__Directions__: Using the listing below, report each line holding the string "sued".

__Records for the task__:
-- Opening Marker --

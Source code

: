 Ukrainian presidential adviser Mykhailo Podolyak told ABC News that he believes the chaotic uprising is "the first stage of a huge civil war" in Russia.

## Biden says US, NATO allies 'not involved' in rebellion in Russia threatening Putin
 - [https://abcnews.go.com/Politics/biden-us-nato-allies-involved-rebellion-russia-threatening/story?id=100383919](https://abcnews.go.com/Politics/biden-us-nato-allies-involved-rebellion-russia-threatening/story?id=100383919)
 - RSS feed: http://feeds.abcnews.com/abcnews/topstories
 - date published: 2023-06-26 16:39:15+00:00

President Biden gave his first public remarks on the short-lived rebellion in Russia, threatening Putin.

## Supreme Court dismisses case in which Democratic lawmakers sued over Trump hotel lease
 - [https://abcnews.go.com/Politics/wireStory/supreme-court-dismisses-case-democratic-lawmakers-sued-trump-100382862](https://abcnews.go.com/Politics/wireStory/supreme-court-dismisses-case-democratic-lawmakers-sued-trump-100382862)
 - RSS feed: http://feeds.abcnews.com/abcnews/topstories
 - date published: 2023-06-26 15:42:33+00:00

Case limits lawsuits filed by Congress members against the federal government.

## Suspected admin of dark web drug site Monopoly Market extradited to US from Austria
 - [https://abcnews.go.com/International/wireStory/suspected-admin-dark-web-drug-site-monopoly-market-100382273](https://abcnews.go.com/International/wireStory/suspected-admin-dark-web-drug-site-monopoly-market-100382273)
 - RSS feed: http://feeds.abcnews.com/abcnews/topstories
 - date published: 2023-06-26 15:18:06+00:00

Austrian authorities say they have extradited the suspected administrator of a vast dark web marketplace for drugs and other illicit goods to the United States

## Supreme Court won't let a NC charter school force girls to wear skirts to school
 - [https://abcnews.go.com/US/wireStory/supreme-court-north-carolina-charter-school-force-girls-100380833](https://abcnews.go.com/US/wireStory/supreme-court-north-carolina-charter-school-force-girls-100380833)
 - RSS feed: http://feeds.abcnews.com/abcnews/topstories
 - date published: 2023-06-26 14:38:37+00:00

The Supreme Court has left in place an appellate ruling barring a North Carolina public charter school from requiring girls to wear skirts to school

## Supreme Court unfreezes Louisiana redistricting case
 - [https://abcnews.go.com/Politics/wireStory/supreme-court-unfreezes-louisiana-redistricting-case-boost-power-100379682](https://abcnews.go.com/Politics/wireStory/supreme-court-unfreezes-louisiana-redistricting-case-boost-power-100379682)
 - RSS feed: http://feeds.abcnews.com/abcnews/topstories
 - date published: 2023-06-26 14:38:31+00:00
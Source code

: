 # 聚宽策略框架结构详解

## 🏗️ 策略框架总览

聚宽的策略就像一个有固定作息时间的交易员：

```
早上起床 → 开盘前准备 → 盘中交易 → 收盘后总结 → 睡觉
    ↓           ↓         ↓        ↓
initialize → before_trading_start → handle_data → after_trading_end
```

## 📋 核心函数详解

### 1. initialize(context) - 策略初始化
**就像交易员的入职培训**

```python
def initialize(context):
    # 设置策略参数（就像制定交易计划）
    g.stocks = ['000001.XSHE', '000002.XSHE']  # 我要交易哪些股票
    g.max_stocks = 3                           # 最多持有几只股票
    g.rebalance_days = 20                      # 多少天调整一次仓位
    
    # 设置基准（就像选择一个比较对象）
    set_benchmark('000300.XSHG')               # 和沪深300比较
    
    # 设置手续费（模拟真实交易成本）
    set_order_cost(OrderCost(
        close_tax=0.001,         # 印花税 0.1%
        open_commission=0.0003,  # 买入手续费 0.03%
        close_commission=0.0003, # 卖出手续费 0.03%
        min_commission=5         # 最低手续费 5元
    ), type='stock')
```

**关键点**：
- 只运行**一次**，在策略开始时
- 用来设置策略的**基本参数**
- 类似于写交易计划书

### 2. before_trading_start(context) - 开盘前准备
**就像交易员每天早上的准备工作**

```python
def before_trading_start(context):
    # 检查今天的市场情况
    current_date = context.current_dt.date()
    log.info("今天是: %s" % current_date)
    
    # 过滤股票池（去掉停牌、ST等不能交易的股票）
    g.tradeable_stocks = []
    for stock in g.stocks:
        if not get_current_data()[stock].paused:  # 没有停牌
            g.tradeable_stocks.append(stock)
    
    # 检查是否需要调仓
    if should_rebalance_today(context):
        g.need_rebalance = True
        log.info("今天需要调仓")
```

-- Closing Marker --

__Response to this exercise__:
## Supreme Court dismisses case in which Democratic lawmakers sued over Trump hotel lease
 - [https://abcnews.go.com/Politics/wireStory/supreme-court-dismisses-case-democratic-lawmakers-sued-trump-100382862](https://abcnews.go.com/Politics/wireStory/supreme-court-dismisses-case-democratic-lawmakers-sued-trump-100382862)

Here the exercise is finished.